But there is no doubt the system was Ferguson’s and as Sands was employed by Ferguson any input in design belonged to the Ferguson Company. Harry Ferguson took what he himself described as a “betrayal” of long-time friend and his past chief engineer very hard. In 1952 Harry Ferguson would win the court case in a consent judgement and the Ford Motor Company agreed to pay him 9.25M Dollars for patent infringements and stop production of the Ford 8N tractor by the end of 1952.
Later in the 1950s it is nice to know that Ferguson and Sands would meet and reconcile, putting their past differences behind them, becoming friends once again. Ferguson even agreed to give Sands a very generous pension as a way of saying thinks. Ferguson knew that he owed Sands a great deal as he was the engineering talent with technical knowhow that made his genius ideas work.

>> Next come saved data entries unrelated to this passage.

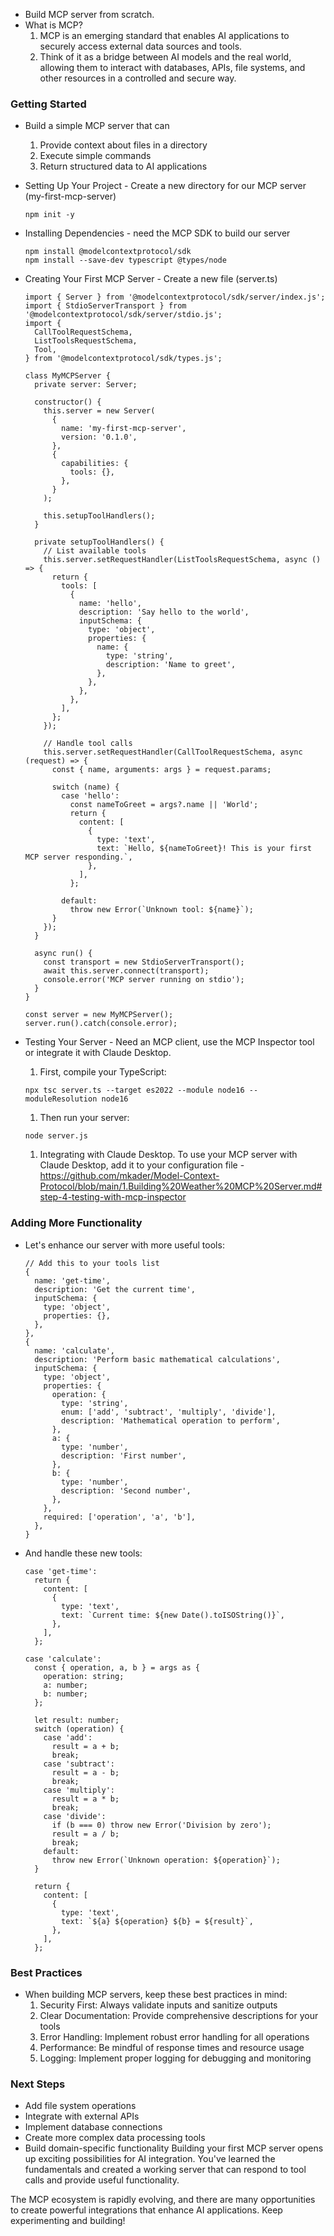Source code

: * Build MCP server from scratch.
* What is MCP?
  1. MCP is an emerging standard that enables AI applications to securely access external data sources and tools.
  2. Think of it as a bridge between AI models and the real world, allowing them to interact with databases, APIs, file systems, and other resources in a controlled and secure way.

### Getting Started
* Build a simple MCP server that can
    1. Provide context about files in a directory
    1. Execute simple commands
    1. Return structured data to AI applications

* Setting Up Your Project - Create a new directory for our MCP server (my-first-mcp-server)
    ```
    npm init -y
    ```
* Installing Dependencies - need the MCP SDK to build our server
    ```
    npm install @modelcontextprotocol/sdk
    npm install --save-dev typescript @types/node
    ```
* Creating Your First MCP Server - Create a new file (server.ts)
    ```
    import { Server } from '@modelcontextprotocol/sdk/server/index.js';
    import { StdioServerTransport } from '@modelcontextprotocol/sdk/server/stdio.js';
    import {
      CallToolRequestSchema,
      ListToolsRequestSchema,
      Tool,
    } from '@modelcontextprotocol/sdk/types.js';
    
    class MyMCPServer {
      private server: Server;
    
      constructor() {
        this.server = new Server(
          {
            name: 'my-first-mcp-server',
            version: '0.1.0',
          },
          {
            capabilities: {
              tools: {},
            },
          }
        );
    
        this.setupToolHandlers();
      }
    
      private setupToolHandlers() {
        // List available tools
        this.server.setRequestHandler(ListToolsRequestSchema, async () => {
          return {
            tools: [
              {
                name: 'hello',
                description: 'Say hello to the world',
                inputSchema: {
                  type: 'object',
                  properties: {
                    name: {
                      type: 'string',
                      description: 'Name to greet',
                    },
                  },
                },
              },
            ],
          };
        });
    
        // Handle tool calls
        this.server.setRequestHandler(CallToolRequestSchema, async (request) => {
          const { name, arguments: args } = request.params;
    
          switch (name) {
            case 'hello':
              const nameToGreet = args?.name || 'World';
              return {
                content: [
                  {
                    type: 'text',
                    text: `Hello, ${nameToGreet}! This is your first MCP server responding.`,
                  },
                ],
              };
            
            default:
              throw new Error(`Unknown tool: ${name}`);
          }
        });
      }
    
      async run() {
        const transport = new StdioServerTransport();
        await this.server.connect(transport);
        console.error('MCP server running on stdio');
      }
    }
    
    const server = new MyMCPServer();
    server.run().catch(console.error);
    ```
* Testing Your Server - Need an MCP client, use the MCP Inspector tool or integrate it with Claude Desktop.
  1. First, compile your TypeScript:
    ```
    npx tsc server.ts --target es2022 --module node16 --moduleResolution node16
    ```
  1. Then run your server:
    ```
    node server.js
    ```
  1. Integrating with Claude Desktop. To use your MCP server with Claude Desktop, add it to your configuration file - https://github.com/mkader/Model-Context-Protocol/blob/main/1.Building%20Weather%20MCP%20Server.md#step-4-testing-with-mcp-inspector

### Adding More Functionality
  * Let's enhance our server with more useful tools:
    ```
    // Add this to your tools list
    {
      name: 'get-time',
      description: 'Get the current time',
      inputSchema: {
        type: 'object',
        properties: {},
      },
    },
    {
      name: 'calculate',
      description: 'Perform basic mathematical calculations',
      inputSchema: {
        type: 'object',
        properties: {
          operation: {
            type: 'string',
            enum: ['add', 'subtract', 'multiply', 'divide'],
            description: 'Mathematical operation to perform',
          },
          a: {
            type: 'number',
            description: 'First number',
          },
          b: {
            type: 'number',
            description: 'Second number',
          },
        },
        required: ['operation', 'a', 'b'],
      },
    }
    ```
  * And handle these new tools:
    ```
    case 'get-time':
      return {
        content: [
          {
            type: 'text',
            text: `Current time: ${new Date().toISOString()}`,
          },
        ],
      };
    
    case 'calculate':
      const { operation, a, b } = args as {
        operation: string;
        a: number;
        b: number;
      };
      
      let result: number;
      switch (operation) {
        case 'add':
          result = a + b;
          break;
        case 'subtract':
          result = a - b;
          break;
        case 'multiply':
          result = a * b;
          break;
        case 'divide':
          if (b === 0) throw new Error('Division by zero');
          result = a / b;
          break;
        default:
          throw new Error(`Unknown operation: ${operation}`);
      }
      
      return {
        content: [
          {
            type: 'text',
            text: `${a} ${operation} ${b} = ${result}`,
          },
        ],
      };
    ```

### Best Practices
  * When building MCP servers, keep these best practices in mind:
      1. Security First: Always validate inputs and sanitize outputs
      1. Clear Documentation: Provide comprehensive descriptions for your tools
      1. Error Handling: Implement robust error handling for all operations
      1. Performance: Be mindful of response times and resource usage
      1. Logging: Implement proper logging for debugging and monitoring

### Next Steps
  * Add file system operations
  * Integrate with external APIs
  * Implement database connections
  * Create more complex data processing tools
  * Build domain-specific functionality
Building your first MCP server opens up exciting possibilities for AI integration. You've learned the fundamentals and created a working server that can respond to tool calls and provide useful functionality.

The MCP ecosystem is rapidly evolving, and there are many opportunities to create powerful integrations that enhance AI applications. Keep experimenting and building!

Harry Ferguson who was not easy to impress, lavished praise on Archibald Greer and William Sands saying: “Nor could any words of mine express appreciation of what we owe to Mr William Sands and Mr Archibald Greer. To William Sands in particular, I would pay the highest possible tribute. These men have surely the right to a high place in the future of mechanised farming. To their engineering skill, their patience, and cheery co-operation in all our trials, I pay the highest possible complement.”
William John Sands would pass away in his sleep on October 8, 1981 at home in Belfast. He was 90 years old and was buried in Lisburn Cemetery.